Citi profit beats estimates
Citigroup Inc reported a higher-than-expected quarterly profit as the bank's fixed-income trading was boosted by clients adjusting their positions following rate hikes by the Federal Reserve and changes in the forex and credit markets.
US banks have been benefiting from a jump in markets-related revenue following the rate hikes, as well as elections in Europe and Britain's progress in leaving the European Union.
A surge in trading activity also helped JPMorgan Chase & Co, the biggest US bank by assets, report a nearly 17 percent rise in quarterly profit earlier in the day.
"The momentum we saw across many of our businesses towards the end of last year carried into the first quarter, resulting in significantly better overall performance than a year ago," Citigroup's Chief Executive Michael Corbat said in a statement.
The company reported a 17 percent jump in quarterly profit to $4.09 billion, or $1.35 per share, beating analysts' average estimate of $1.24 per share, according to Thomson Reuters I/B/E/S.
Total revenue rose about 3 percent to $18.12 billion, topping the average estimate of $17.76 billion.
Revenue from fixed-income trading rose 19 percent to $3.62 billion, while the bank's much smaller equities trading saw revenue increase 10 percent to $769 million. Gains in fixed-income trading came with additional volume in interest rate and credit products, as well as foreign exchange.
Combined, trading revenue jumped about 17 percent, higher than the "low double-digit" rise that Chief Financial Officer John Gerspach projected five weeks ago.

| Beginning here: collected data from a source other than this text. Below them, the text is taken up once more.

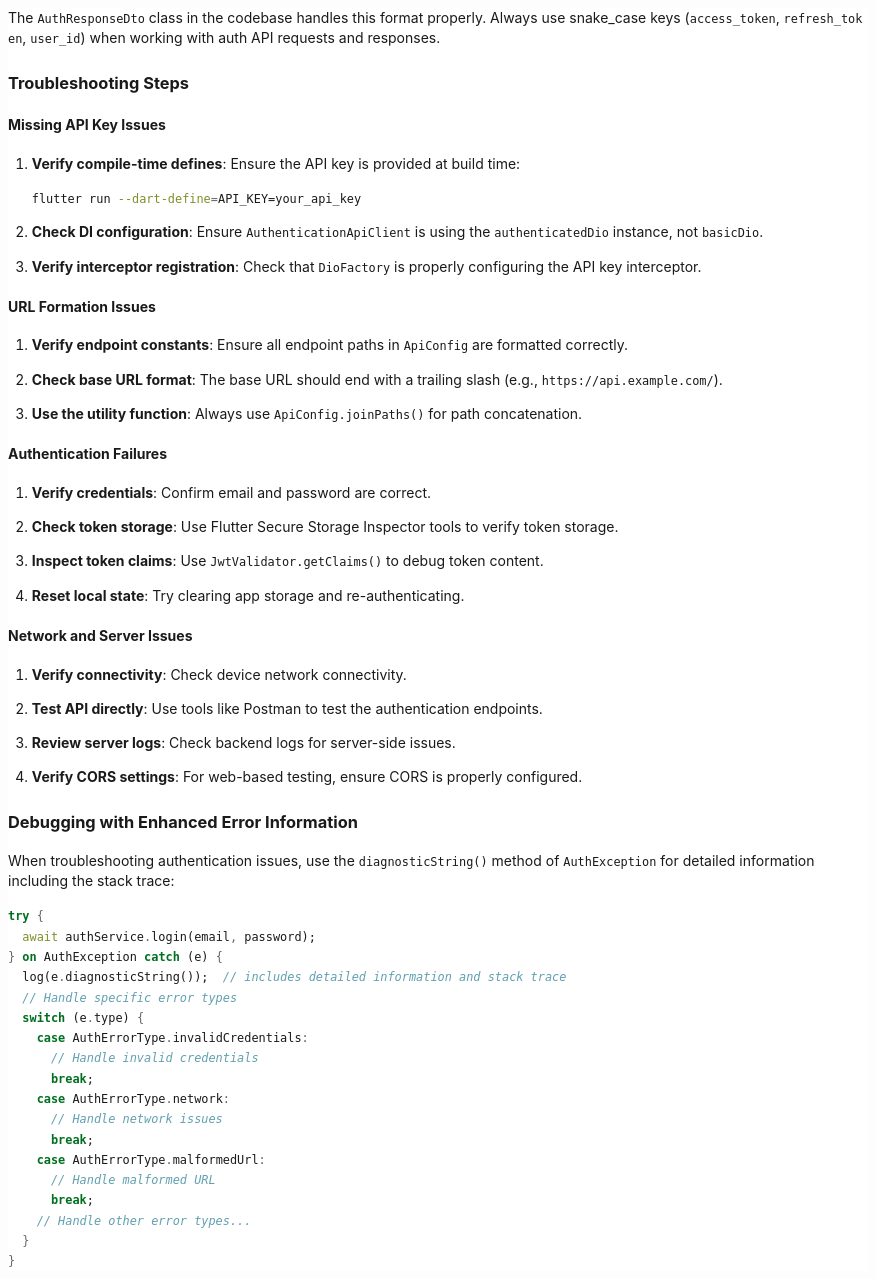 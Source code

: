 The `AuthResponseDto` class in the codebase handles this format properly. Always use snake_case keys (`access_token`, `refresh_token`, `user_id`) when working with auth API requests and responses.

### Troubleshooting Steps

#### Missing API Key Issues

1. **Verify compile-time defines**: Ensure the API key is provided at build time:
   ```bash
   flutter run --dart-define=API_KEY=your_api_key
   ```

2. **Check DI configuration**: Ensure `AuthenticationApiClient` is using the `authenticatedDio` instance, not `basicDio`.

3. **Verify interceptor registration**: Check that `DioFactory` is properly configuring the API key interceptor.

#### URL Formation Issues

1. **Verify endpoint constants**: Ensure all endpoint paths in `ApiConfig` are formatted correctly.

2. **Check base URL format**: The base URL should end with a trailing slash (e.g., `https://api.example.com/`).

3. **Use the utility function**: Always use `ApiConfig.joinPaths()` for path concatenation.

#### Authentication Failures

1. **Verify credentials**: Confirm email and password are correct.

2. **Check token storage**: Use Flutter Secure Storage Inspector tools to verify token storage.

3. **Inspect token claims**: Use `JwtValidator.getClaims()` to debug token content.

4. **Reset local state**: Try clearing app storage and re-authenticating.

#### Network and Server Issues

1. **Verify connectivity**: Check device network connectivity.

2. **Test API directly**: Use tools like Postman to test the authentication endpoints.

3. **Review server logs**: Check backend logs for server-side issues.

4. **Verify CORS settings**: For web-based testing, ensure CORS is properly configured.

### Debugging with Enhanced Error Information

When troubleshooting authentication issues, use the `diagnosticString()` method of `AuthException` for detailed information including the stack trace:

```dart
try {
  await authService.login(email, password);
} on AuthException catch (e) {
  log(e.diagnosticString());  // includes detailed information and stack trace
  // Handle specific error types
  switch (e.type) {
    case AuthErrorType.invalidCredentials:
      // Handle invalid credentials
      break;
    case AuthErrorType.network:
      // Handle network issues
      break;
    case AuthErrorType.malformedUrl:
      // Handle malformed URL
      break;
    // Handle other error types...
  }
}
```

Bond market conditions can have a big impact on Citigroup's bottom line because of its business mix. In 2016, fixed-income trading and debt underwriting together produced nearly $16 billion of Citigroup's $70 billion of total revenue.
The ratio of expenses to revenue was about 58 percent, in line with the company's goal for this year. Citigroup said return on tangible equity, a key measure of profitability, was 8.5 percent, up from 7.3 percent a year earlier.